● PROVIDED INFORMATION:
┏━━

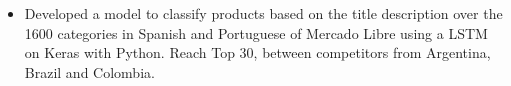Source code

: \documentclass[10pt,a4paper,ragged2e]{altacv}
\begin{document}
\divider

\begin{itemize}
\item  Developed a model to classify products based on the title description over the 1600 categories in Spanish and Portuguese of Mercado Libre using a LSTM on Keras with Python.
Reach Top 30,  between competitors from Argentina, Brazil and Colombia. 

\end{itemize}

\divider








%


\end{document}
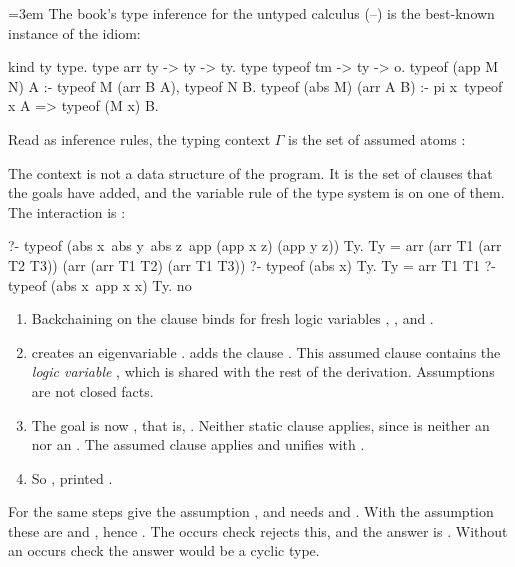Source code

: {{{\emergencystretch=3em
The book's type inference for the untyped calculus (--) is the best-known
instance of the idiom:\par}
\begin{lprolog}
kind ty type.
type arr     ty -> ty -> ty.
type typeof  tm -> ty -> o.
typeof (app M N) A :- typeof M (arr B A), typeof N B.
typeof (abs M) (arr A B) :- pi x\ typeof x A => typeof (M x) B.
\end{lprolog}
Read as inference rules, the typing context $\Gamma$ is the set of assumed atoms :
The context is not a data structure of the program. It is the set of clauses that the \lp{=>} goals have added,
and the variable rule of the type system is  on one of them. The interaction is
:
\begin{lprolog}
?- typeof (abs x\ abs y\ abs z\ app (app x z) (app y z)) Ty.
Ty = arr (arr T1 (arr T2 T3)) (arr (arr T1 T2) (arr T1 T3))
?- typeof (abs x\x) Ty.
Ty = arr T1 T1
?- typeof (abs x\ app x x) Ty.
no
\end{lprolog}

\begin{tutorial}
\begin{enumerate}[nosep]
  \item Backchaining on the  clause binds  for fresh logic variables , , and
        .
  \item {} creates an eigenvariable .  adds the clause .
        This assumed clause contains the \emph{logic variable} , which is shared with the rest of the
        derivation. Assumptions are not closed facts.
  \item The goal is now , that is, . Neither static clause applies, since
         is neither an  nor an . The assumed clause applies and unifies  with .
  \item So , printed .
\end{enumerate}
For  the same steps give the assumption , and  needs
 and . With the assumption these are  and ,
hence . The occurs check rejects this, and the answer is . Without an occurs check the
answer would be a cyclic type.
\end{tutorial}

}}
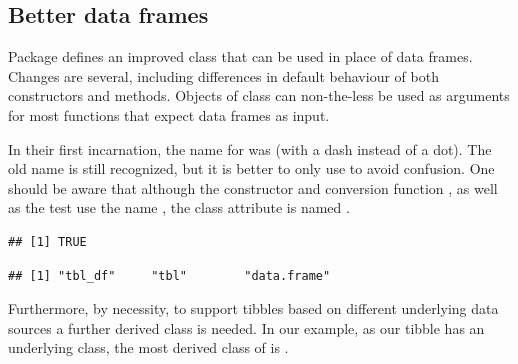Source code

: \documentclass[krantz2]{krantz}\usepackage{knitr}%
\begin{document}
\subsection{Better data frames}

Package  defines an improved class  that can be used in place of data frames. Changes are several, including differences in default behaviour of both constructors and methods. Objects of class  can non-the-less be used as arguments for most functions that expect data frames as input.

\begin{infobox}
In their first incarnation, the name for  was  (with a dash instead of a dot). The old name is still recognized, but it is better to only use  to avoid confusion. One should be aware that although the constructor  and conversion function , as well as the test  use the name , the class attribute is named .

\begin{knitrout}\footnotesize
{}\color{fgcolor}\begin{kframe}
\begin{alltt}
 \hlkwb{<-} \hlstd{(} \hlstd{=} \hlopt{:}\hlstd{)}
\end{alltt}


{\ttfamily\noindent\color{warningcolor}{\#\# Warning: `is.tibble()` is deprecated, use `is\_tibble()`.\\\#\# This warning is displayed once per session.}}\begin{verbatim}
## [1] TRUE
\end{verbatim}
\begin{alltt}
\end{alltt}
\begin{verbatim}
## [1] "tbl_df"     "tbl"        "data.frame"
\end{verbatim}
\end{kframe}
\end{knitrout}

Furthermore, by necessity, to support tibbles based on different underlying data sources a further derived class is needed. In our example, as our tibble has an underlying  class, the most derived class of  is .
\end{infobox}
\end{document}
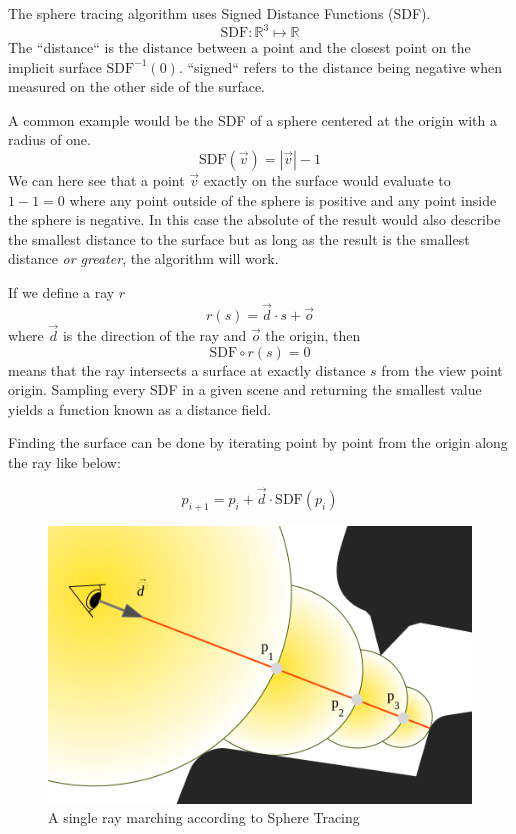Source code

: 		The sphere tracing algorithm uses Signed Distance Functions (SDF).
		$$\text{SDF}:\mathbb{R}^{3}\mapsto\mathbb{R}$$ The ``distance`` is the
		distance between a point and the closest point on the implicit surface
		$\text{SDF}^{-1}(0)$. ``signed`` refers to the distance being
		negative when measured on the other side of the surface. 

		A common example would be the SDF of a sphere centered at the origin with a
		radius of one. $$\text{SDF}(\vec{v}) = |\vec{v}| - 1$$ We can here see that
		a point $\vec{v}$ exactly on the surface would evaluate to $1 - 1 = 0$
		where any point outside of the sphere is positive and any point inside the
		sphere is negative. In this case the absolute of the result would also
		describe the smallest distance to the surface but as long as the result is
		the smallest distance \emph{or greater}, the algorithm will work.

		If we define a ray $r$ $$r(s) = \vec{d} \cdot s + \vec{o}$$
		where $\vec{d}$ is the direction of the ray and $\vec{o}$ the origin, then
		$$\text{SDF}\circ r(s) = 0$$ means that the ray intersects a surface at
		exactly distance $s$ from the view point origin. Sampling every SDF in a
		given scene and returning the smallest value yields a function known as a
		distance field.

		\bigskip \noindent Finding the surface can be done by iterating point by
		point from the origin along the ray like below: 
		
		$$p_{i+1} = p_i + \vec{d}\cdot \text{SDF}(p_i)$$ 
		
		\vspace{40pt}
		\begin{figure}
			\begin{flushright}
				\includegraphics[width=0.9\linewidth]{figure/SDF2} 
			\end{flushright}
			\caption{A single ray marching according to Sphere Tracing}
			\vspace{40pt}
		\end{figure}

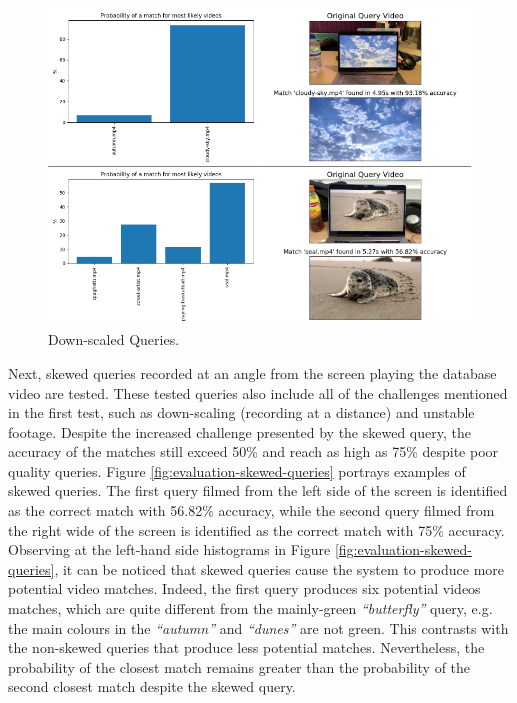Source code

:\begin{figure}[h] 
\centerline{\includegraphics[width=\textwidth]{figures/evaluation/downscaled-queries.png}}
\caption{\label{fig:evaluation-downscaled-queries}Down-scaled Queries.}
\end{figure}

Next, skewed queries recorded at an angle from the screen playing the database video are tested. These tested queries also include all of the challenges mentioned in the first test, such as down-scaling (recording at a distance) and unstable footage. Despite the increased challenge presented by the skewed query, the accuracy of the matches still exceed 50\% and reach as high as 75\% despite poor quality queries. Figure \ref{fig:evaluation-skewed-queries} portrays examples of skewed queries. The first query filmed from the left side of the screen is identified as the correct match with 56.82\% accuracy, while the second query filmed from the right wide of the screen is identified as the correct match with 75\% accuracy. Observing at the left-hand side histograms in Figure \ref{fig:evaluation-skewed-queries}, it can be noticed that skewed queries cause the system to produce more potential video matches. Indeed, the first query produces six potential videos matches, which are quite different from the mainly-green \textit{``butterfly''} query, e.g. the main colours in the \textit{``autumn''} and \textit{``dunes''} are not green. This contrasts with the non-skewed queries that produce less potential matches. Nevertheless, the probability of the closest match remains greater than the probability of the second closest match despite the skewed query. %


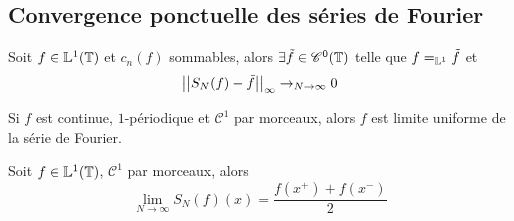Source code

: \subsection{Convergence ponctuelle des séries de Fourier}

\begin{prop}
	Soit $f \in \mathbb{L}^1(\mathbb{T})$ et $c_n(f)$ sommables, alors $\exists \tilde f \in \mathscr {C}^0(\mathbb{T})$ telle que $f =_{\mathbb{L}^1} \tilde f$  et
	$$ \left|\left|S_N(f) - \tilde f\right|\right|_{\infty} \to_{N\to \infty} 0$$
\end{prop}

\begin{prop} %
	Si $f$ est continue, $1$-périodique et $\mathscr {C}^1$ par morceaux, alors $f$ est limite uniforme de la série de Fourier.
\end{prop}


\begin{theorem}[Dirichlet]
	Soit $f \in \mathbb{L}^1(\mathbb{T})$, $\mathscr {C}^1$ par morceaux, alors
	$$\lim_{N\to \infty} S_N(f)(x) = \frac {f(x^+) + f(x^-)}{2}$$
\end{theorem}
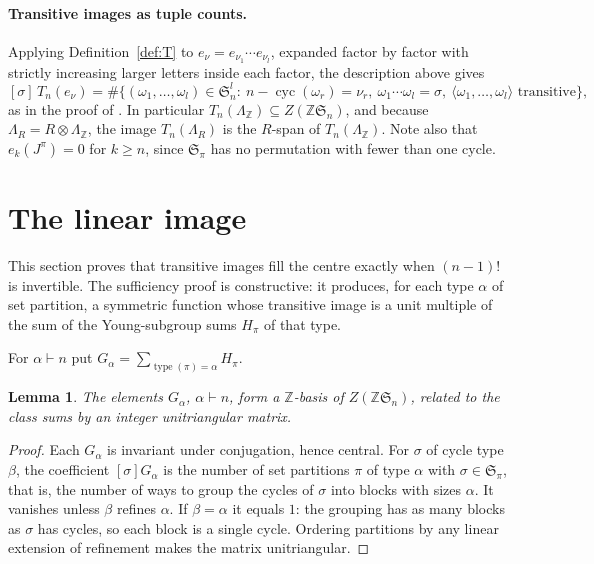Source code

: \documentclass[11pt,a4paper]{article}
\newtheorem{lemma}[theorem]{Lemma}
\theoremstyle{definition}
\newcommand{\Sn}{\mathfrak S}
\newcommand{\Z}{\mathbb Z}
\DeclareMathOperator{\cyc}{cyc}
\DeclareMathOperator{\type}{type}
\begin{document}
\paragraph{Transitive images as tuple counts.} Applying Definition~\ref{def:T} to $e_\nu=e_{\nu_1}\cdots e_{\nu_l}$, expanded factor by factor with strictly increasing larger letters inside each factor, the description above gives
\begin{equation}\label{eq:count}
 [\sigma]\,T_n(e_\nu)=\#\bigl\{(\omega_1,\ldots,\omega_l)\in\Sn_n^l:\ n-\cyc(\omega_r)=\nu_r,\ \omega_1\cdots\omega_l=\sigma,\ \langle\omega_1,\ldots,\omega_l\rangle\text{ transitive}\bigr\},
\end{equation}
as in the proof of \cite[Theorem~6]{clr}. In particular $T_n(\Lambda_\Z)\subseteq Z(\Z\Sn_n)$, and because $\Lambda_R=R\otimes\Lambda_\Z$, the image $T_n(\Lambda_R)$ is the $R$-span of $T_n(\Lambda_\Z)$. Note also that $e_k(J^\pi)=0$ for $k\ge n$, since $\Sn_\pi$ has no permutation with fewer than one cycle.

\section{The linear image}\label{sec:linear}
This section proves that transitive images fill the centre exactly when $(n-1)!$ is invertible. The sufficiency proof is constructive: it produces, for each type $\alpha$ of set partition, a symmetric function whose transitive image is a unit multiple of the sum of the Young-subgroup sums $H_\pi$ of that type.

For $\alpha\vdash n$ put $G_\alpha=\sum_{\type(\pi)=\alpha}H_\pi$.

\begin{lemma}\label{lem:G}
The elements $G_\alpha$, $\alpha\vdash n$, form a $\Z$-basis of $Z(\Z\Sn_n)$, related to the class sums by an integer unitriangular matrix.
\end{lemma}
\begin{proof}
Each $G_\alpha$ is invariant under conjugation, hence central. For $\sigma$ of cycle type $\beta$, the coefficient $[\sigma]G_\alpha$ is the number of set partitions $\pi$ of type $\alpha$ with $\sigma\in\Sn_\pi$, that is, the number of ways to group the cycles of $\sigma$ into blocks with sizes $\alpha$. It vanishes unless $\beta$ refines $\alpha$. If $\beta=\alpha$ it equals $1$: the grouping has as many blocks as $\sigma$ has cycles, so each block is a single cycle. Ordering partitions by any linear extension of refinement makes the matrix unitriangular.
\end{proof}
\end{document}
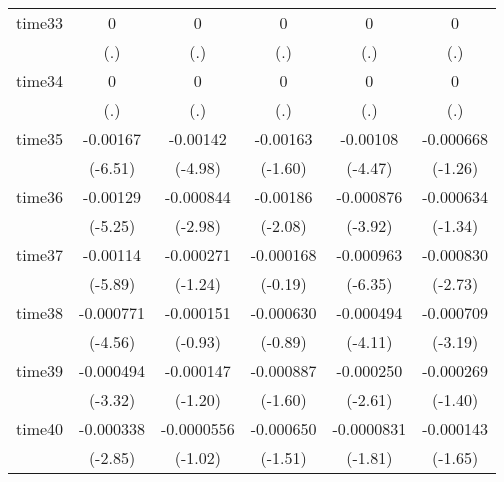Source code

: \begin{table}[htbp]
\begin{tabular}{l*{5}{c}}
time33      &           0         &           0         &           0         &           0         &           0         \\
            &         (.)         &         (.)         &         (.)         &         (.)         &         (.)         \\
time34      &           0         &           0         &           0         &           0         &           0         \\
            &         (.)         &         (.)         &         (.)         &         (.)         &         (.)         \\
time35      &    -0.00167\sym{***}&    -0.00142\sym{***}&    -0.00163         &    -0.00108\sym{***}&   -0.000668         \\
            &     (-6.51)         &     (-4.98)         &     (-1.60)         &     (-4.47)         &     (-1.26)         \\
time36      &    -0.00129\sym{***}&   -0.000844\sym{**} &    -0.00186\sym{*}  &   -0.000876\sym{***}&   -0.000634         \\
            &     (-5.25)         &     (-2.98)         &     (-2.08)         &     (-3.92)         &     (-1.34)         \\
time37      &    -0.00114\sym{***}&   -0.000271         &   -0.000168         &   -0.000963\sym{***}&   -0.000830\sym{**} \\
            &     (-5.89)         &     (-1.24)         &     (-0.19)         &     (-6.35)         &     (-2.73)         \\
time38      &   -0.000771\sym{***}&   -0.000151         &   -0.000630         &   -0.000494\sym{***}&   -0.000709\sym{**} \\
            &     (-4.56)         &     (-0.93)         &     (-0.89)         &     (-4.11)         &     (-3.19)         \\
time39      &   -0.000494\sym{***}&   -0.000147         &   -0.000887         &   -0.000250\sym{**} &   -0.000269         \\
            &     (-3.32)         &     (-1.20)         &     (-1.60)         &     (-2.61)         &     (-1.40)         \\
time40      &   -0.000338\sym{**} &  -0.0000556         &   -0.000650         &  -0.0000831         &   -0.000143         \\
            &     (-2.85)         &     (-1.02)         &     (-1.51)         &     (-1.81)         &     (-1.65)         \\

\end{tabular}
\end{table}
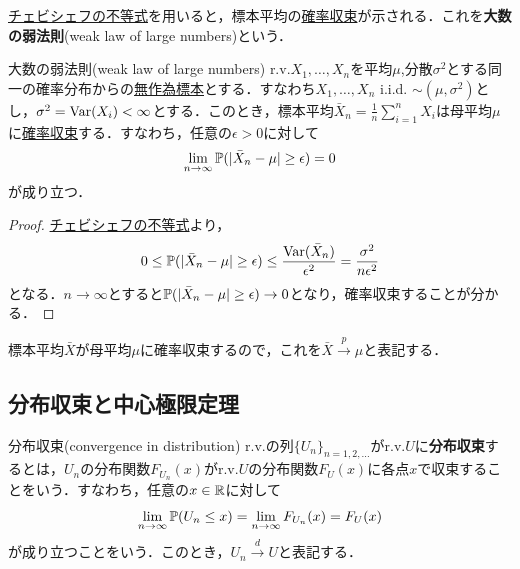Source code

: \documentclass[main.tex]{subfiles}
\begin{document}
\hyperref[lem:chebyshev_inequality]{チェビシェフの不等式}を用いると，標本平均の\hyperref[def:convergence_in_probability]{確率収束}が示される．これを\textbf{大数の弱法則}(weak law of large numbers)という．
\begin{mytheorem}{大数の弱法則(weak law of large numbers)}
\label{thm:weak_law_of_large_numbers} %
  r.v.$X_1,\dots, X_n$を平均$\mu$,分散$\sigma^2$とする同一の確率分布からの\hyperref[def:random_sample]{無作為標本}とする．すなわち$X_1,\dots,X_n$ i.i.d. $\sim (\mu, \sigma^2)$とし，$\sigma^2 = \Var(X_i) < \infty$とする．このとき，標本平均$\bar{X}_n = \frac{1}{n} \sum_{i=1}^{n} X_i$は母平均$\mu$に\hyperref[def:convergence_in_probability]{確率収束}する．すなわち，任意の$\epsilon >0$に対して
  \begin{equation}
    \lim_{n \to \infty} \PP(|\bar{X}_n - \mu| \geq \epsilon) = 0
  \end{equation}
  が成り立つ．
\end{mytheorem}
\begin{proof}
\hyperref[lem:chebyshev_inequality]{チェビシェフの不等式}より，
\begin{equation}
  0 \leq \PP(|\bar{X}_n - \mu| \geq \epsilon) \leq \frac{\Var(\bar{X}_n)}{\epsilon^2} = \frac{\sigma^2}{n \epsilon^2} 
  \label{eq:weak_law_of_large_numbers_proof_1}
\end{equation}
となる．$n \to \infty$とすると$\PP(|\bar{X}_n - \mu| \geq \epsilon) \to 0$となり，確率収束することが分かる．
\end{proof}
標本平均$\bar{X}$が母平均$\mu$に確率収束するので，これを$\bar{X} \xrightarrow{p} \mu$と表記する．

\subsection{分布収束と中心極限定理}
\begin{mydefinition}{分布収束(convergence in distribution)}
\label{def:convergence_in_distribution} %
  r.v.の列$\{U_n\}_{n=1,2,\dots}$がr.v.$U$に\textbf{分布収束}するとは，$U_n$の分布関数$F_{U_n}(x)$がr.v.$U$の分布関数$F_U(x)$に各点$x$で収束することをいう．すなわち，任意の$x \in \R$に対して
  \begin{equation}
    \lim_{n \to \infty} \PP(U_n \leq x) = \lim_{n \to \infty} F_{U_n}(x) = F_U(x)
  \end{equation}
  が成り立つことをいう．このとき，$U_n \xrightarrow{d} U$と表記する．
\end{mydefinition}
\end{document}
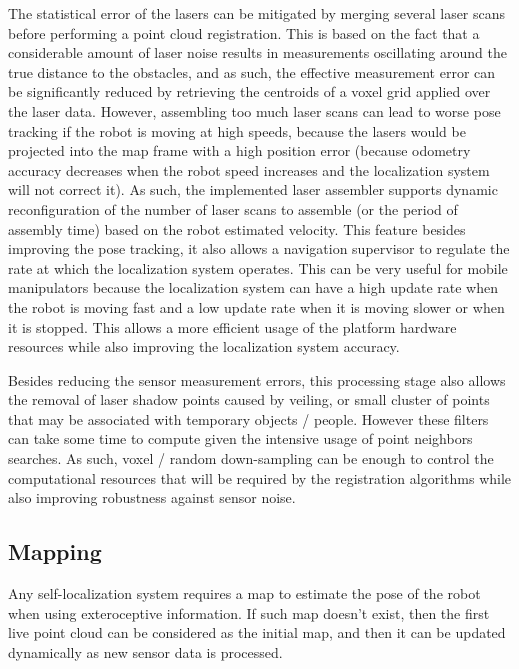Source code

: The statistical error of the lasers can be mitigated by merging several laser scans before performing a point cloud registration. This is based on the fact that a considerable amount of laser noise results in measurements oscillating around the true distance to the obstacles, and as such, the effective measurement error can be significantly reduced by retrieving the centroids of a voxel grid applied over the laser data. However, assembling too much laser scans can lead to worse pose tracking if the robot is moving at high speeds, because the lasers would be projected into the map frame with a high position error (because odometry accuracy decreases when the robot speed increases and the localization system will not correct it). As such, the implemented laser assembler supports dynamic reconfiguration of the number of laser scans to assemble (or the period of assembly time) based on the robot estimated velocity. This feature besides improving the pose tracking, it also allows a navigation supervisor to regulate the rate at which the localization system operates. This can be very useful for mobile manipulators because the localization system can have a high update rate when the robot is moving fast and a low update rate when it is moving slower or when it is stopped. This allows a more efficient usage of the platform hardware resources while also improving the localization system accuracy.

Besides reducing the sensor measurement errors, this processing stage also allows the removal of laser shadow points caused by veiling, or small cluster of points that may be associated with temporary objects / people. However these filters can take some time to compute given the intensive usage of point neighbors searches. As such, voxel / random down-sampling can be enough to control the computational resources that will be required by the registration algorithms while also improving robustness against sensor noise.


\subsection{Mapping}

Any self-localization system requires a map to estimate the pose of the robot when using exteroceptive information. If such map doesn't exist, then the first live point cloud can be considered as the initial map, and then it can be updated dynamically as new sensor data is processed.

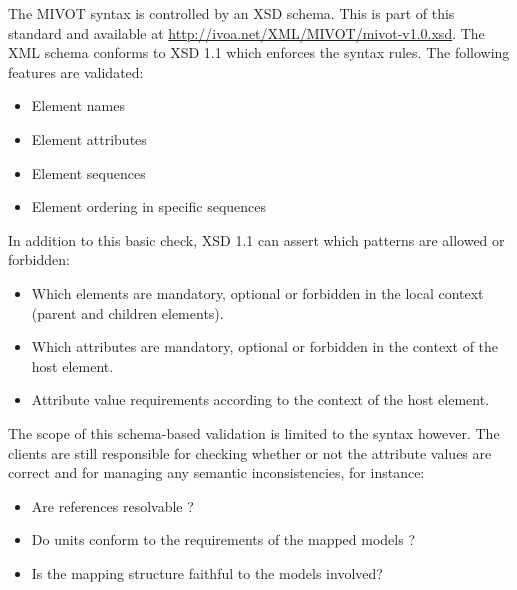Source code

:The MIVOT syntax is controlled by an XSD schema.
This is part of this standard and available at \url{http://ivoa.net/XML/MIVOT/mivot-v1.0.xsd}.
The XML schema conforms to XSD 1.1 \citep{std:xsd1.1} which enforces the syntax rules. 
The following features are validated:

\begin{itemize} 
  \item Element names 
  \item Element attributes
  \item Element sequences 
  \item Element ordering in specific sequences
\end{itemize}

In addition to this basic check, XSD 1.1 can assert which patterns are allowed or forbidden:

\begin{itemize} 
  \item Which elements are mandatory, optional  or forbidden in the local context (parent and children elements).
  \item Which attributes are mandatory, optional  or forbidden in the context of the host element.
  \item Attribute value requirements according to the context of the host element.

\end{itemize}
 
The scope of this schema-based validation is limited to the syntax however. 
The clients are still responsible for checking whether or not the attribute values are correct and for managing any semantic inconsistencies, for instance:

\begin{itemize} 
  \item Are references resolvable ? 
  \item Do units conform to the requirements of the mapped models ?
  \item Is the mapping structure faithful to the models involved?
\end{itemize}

┗━━

● TASK DETAILS:
Pictures stay out. Repeat only the lines from the beginning of the data through the line that has "Keras with Python.".

● RESULT OF THIS TASK:
Source code

: \documentclass[10pt,a4paper,ragged2e]{altacv}
\begin{document}
\divider

\begin{itemize}
\item  Developed a model to classify products based on the title description over the 1600 categories in Spanish and Portuguese of Mercado Libre using a LSTM on Keras with Python.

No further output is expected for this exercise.